▶ **Exercise objective**: Show the lines of the material that contain the word "diel".

[Material shown — start]

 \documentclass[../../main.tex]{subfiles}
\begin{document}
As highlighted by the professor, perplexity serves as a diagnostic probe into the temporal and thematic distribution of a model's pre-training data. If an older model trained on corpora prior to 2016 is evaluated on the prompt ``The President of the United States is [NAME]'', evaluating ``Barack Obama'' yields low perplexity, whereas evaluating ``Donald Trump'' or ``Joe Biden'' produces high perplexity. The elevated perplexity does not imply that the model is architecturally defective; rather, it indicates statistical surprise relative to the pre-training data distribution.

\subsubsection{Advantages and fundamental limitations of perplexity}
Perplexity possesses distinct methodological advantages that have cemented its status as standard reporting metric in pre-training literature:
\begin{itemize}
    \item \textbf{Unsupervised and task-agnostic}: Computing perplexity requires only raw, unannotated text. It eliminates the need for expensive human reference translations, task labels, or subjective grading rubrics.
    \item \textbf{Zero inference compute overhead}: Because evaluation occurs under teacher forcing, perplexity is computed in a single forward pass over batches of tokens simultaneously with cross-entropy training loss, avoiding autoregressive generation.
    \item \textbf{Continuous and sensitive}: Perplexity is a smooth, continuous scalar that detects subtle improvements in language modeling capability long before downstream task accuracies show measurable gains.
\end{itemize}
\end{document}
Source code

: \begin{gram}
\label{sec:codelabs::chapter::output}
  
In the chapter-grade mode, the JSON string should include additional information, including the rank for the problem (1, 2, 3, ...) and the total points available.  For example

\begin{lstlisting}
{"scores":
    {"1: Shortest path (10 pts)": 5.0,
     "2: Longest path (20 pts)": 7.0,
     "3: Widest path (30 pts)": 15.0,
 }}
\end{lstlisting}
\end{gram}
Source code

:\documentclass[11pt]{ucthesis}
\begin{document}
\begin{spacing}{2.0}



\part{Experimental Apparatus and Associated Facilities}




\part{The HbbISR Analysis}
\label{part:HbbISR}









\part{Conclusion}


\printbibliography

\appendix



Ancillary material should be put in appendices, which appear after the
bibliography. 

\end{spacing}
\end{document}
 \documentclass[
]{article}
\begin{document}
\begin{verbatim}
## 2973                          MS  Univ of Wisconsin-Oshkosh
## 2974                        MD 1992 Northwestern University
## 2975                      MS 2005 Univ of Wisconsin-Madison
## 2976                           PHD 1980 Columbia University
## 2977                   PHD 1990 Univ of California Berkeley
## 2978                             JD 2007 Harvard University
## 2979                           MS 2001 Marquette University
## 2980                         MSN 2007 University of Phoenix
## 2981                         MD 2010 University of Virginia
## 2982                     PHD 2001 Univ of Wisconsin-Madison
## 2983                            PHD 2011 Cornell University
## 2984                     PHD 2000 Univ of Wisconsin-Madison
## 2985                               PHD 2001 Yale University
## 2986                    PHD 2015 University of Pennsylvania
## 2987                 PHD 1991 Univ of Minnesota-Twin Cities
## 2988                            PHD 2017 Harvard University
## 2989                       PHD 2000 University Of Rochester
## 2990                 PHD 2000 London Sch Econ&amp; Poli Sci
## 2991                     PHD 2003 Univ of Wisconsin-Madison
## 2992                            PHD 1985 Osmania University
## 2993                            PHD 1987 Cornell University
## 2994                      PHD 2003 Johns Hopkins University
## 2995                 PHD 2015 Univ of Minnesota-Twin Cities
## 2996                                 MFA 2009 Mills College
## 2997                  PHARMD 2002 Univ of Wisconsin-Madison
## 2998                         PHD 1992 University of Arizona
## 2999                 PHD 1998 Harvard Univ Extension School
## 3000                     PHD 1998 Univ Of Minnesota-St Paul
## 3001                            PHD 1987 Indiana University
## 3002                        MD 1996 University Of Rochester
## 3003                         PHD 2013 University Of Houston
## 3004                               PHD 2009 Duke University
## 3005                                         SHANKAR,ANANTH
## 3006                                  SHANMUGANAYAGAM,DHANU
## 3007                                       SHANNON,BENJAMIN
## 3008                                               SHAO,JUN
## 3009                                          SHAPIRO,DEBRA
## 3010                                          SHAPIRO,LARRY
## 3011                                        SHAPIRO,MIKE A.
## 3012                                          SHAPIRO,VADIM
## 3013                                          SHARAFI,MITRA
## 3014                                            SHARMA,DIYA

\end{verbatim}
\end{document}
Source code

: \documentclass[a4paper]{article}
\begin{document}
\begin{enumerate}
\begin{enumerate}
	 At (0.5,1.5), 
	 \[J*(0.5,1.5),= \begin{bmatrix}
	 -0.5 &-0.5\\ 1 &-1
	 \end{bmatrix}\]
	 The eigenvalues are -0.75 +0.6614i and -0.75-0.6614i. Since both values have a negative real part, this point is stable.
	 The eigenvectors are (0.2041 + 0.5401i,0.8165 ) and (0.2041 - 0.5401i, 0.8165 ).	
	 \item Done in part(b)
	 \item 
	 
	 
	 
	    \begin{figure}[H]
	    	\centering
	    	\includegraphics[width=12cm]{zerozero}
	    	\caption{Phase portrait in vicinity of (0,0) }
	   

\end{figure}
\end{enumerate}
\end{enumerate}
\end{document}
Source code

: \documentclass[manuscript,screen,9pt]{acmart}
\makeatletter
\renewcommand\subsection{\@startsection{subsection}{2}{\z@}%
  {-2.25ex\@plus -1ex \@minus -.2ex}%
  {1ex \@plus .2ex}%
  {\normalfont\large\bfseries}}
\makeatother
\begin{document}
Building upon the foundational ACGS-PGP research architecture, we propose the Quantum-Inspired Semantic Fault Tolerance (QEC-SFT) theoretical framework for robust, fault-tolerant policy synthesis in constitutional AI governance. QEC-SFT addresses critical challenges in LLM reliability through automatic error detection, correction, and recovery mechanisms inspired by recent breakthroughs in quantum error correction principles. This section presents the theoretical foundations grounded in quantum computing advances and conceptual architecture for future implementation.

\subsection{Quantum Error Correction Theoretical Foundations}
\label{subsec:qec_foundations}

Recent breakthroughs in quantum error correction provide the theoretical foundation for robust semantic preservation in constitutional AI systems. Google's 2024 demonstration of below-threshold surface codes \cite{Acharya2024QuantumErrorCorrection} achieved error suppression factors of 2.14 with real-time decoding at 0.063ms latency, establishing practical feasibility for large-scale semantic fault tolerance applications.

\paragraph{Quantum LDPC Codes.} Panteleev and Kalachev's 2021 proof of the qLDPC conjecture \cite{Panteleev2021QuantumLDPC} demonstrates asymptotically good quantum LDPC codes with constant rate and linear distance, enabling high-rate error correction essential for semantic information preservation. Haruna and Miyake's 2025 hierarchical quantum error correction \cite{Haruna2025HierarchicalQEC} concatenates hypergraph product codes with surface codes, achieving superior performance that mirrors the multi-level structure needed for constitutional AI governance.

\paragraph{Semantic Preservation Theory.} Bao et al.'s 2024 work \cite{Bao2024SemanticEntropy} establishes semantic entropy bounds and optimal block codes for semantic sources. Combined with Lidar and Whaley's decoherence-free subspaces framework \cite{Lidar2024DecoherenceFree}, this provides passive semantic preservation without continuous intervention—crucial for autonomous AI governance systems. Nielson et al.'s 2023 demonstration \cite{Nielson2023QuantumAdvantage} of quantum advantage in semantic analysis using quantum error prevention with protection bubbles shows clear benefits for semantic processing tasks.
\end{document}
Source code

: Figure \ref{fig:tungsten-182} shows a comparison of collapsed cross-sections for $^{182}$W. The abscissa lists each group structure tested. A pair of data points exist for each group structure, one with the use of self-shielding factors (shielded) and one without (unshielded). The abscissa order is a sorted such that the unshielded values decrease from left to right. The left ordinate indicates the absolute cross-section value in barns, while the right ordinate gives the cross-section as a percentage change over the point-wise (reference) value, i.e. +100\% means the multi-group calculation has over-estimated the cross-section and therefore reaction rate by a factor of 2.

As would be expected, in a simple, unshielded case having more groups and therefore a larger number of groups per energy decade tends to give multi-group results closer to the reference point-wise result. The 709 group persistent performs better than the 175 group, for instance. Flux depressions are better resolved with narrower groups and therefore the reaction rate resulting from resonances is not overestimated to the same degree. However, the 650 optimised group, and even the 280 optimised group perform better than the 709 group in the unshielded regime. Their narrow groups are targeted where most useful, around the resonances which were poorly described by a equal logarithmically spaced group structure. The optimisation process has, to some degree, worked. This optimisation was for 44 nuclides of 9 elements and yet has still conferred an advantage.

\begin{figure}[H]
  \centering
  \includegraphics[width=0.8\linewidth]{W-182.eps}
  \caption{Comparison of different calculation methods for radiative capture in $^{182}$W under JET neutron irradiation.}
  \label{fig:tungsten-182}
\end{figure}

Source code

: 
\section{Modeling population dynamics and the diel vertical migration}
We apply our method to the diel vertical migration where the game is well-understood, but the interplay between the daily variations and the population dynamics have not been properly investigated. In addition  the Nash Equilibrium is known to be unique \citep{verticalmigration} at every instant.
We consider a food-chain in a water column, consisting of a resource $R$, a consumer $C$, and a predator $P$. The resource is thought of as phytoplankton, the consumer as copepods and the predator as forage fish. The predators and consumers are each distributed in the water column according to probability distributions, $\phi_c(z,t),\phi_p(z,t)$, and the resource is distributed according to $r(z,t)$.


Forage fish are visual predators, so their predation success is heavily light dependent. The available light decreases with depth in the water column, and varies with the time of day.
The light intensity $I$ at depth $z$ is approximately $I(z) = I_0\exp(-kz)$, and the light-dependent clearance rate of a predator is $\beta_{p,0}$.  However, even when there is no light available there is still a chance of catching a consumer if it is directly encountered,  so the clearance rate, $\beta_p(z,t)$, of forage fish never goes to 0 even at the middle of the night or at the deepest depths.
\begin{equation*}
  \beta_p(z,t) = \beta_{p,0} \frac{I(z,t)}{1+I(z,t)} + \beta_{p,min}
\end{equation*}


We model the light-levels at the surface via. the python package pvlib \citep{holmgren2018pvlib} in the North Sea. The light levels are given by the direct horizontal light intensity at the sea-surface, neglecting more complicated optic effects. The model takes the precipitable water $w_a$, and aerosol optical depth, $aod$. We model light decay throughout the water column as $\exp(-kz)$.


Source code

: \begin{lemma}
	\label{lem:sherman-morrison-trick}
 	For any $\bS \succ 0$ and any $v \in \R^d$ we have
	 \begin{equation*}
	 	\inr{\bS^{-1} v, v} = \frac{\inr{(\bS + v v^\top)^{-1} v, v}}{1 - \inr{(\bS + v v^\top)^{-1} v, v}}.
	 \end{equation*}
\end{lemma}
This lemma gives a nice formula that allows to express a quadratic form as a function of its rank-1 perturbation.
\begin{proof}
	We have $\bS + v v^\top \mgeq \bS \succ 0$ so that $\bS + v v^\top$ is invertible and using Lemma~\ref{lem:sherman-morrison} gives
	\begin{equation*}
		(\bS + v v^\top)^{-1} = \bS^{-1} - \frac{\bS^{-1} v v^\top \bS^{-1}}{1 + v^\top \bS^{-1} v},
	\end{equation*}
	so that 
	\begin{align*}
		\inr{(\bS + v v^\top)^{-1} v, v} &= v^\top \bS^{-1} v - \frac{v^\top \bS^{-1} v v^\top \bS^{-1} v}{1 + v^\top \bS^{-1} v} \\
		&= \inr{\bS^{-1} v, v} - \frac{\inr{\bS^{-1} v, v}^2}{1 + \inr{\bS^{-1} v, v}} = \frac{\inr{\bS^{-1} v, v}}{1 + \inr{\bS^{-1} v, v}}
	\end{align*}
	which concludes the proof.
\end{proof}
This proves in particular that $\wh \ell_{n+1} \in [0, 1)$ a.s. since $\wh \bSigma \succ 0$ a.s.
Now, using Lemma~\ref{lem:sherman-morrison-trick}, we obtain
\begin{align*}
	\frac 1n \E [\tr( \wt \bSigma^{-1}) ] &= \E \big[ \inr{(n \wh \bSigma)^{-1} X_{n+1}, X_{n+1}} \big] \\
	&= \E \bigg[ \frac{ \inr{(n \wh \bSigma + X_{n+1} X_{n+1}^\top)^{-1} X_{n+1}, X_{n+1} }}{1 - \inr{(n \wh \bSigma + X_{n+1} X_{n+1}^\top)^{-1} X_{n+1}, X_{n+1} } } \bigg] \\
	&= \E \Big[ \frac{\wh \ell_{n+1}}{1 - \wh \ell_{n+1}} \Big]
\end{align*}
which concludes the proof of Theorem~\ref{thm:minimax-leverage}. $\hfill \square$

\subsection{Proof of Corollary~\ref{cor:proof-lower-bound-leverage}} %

[Material shown — finish]

▶ **Exercise output**:
\section{Modeling population dynamics and the diel vertical migration}
We apply our method to the diel vertical migration where the game is well-understood, but the interplay between the daily variations and the population dynamics have not been properly investigated. In addition  the Nash Equilibrium is known to be unique \citep{verticalmigration} at every instant.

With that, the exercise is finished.